Given this re-evaluation, we can now talk reasonably of the means by which a non-physical entity can affect a physical one. That’s a radical overhaul of recent trends but, once the shock is absorbed and one gets ones bearings, we find that the door it is not de facto open to intellectual anarchy and slovenliness. Indeed, it offers hope for greater clarity, effectiveness and understanding.

For one small example, we can see that the decision to ban subjective impressions from scientific evaluation is not itself an objective decision! (And it is also one which is not obeyed!!) Whilst such an approach is methodologically valid and can be offered as a postulate about reality, to carry this over to the objects of investigation without further consideration is not scientific or consistent. This assumption is all the more powerful for being overlooked by so many in our culture.

A science that really understands itself, one that can throw off some of its internal inconsistencies, would need to re-evaluate this part of its heritage. I feel confident that this will bring about a more comprehensive understanding of the enigmas that face us, and I truly hope that it may provide us with some tools to bring some healing to Nature.

Back to the objections: are the many reports of the efficacy of potencies just a collection of anecdotes best dismissed as placebo effects? We have already wondered aloud if plants can be susceptible to placebo. But even for humans, ‘placebo’ is an interesting idea. Usually it is pejorative when applied to homoeopathy and is used to contrast any such perceived changes with ‘real’ measurable physiological changes.

Dispassionately and logically, we must agree that potentised remedies do not always work on everyone. Partly I consider this to be because of the extra challenges in choosing the right remedy or preparation. If we consider a germ to be the causative organism we can kill it and thus ‘cure’. That is relatively simple, both conceptually and practically, compared with the challenge of making a host organism unreceptive to the pathogenic germ. Since remedies are considered to do the latter it is likely that success will be relatively infrequent.

In part it may also be because the person coming for treatment, or the land which needs to be brought into good heart, is not the only aspect to be considered. The farmer, gardener or doctor that considers the timing of the intervention has a yet more complex task ahead.

Whilst the label of ‘placebo’ may be used to attempt to discredit potentised interventions, it also implies that non-physical interventions can work too. If we take the spin in a different way from that intended, we can suggest that what we do improves the standard placebo. A placebo is considered functionally inert because it has no pharmacological impact. However, if we consider that the intentions and attitude of the maker and those who administer these sugar pills as valid ‘ingredients’ we have to recast the question: can we make a better sugar pill and thus a better remedy by working on our subjective world?

I emerge from these unconcluded contemplations wondering how humans should be and act around plants and soils so that they flourish best. I suggest that we remain open to the suggestion that the rules at least include timing our interventions very carefully. Perhaps when we have done this we will show that the preparations are regularly able to demonstrate effectiveness beyond statistical chance. This is another responsibility upon those of us wishing to carry this discipline.

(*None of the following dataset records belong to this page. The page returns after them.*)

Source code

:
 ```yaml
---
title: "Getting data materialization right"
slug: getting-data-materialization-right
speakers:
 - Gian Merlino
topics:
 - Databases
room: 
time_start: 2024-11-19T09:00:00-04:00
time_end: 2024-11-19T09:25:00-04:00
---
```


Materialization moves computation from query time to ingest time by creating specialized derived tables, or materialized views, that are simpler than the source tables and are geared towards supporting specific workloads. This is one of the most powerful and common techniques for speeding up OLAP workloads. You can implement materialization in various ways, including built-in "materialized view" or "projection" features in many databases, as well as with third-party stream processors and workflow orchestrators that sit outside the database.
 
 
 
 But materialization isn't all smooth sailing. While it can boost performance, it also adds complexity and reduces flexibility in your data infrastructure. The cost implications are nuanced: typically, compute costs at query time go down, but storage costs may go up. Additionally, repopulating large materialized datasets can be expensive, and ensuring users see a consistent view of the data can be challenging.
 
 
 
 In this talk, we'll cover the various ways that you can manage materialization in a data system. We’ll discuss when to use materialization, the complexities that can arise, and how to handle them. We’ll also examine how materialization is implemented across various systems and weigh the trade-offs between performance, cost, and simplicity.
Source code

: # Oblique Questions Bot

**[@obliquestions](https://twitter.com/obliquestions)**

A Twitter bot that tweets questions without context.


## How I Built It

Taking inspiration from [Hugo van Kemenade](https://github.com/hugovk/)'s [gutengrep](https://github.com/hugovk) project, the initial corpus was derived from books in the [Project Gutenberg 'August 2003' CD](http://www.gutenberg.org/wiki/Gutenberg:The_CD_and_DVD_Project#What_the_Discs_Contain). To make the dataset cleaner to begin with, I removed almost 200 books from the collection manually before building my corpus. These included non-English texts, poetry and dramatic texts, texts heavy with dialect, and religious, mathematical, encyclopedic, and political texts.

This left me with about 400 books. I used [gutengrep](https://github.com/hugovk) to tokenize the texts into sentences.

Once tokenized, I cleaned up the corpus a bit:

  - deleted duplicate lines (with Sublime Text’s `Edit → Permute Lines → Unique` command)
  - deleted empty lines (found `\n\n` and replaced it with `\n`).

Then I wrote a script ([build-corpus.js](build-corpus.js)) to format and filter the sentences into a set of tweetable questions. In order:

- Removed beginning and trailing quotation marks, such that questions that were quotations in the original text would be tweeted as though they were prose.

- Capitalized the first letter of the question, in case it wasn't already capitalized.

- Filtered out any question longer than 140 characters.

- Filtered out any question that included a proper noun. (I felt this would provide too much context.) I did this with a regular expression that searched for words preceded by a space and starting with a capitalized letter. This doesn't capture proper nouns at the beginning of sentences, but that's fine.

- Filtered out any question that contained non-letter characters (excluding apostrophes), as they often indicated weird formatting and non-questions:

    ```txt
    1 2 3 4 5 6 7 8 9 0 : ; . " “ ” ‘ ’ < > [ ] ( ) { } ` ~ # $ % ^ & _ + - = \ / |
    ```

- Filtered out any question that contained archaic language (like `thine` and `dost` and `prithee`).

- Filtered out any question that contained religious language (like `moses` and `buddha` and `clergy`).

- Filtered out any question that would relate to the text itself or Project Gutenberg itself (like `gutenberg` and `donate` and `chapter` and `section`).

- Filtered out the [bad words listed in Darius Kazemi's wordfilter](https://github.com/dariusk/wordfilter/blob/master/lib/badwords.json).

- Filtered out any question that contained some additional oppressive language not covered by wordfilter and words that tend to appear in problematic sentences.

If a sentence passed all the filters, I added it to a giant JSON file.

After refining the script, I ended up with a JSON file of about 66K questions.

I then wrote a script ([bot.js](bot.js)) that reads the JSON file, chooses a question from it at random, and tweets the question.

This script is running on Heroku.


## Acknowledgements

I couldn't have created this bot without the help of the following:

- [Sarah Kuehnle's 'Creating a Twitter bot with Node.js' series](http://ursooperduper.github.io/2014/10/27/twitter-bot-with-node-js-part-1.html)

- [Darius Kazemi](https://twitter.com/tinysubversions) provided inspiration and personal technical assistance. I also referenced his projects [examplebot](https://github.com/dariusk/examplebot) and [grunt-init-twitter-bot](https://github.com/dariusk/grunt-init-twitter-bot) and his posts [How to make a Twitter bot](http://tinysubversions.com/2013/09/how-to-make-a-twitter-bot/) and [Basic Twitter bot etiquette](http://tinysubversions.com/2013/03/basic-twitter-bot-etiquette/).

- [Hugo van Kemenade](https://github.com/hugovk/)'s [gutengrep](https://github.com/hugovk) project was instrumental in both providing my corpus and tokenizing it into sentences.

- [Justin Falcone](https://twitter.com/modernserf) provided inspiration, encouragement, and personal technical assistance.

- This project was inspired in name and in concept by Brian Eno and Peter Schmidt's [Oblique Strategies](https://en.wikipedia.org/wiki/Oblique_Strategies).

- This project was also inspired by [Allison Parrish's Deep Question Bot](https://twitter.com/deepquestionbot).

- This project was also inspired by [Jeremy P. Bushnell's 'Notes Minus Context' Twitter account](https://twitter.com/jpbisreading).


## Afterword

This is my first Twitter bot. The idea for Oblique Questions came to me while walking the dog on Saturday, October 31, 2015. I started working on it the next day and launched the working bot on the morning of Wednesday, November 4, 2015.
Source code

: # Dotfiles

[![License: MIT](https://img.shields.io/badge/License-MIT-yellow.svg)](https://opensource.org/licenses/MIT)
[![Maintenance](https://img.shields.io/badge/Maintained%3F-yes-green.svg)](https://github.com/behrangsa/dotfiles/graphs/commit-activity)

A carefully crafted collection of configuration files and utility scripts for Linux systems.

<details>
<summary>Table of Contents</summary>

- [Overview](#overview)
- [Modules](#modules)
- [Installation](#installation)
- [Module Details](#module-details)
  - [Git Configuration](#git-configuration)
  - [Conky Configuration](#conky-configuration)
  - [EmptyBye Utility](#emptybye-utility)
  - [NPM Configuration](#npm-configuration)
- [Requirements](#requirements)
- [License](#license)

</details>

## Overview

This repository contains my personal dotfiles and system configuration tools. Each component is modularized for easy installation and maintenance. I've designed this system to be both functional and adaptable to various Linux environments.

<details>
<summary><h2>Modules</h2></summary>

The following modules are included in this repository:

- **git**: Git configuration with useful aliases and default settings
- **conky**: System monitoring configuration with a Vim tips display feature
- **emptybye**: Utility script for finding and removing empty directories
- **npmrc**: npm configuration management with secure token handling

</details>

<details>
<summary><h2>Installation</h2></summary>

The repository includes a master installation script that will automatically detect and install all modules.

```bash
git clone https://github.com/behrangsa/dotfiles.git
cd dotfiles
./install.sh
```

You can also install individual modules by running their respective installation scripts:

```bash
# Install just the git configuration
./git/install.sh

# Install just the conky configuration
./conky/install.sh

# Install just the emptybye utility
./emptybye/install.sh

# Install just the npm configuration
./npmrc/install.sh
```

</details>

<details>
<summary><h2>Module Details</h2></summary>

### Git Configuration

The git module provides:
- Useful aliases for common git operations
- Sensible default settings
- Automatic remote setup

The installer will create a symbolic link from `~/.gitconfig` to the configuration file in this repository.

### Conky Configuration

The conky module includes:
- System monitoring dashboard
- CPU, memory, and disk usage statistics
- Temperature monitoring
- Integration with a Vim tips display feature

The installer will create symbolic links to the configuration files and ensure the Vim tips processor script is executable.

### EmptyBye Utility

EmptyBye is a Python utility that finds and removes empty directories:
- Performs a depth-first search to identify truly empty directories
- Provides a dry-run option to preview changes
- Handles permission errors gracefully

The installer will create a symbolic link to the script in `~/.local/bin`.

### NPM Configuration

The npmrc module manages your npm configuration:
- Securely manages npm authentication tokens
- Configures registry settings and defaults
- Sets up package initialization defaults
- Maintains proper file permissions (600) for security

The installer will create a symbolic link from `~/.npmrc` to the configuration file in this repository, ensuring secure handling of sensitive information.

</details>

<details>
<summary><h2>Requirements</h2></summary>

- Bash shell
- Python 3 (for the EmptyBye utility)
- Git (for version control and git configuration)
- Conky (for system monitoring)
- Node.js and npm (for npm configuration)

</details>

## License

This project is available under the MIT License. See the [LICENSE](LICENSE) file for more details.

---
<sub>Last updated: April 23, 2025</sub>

For this discipline to be embraced by the Academy in its current state, without any changes in the Academy itself, would be a hollow victory. It would mean that we would have to hide our methods and understanding of the bigger picture.

A greater gain would be to sharpen our common understanding of what is meant by ‘science’ since this defines the Academy. This would move the established view along and I believe that the living core of Science is always open to this.

In the light of this emerging understanding, it is a less surprising opinion that considering everything to be ultimately reducible to the effects of lifeless matter raises the risk of making the world lifeless and soulless. Scientists of the current orthodoxy may consider the ecological crisis, let alone the crisis of respect and love for eachother, is coincidental to the rise of this orthodoxy. Indeed the assumption remains that we just need to get better at such orthodox science to sort out these current, pressing issues. But I would like to suggest that the seeds of the current state of affairs were sown with the unbridled rise of this attitude.

Currently, our scientific culture continues to disapprove of subjective evidence when judging what is real. With such a fundamental stricture, we were set on course to end up with the science we have with all its triumphs and shortcomings. A more comprehensive science would secure these gains whilst learning what can be improved in its foundations. This would describe a proper arena for subjective aspects to be honed with the same discipline as external investigation. Scientists, to excel, would then have to work upon themselves just as much as on the external world.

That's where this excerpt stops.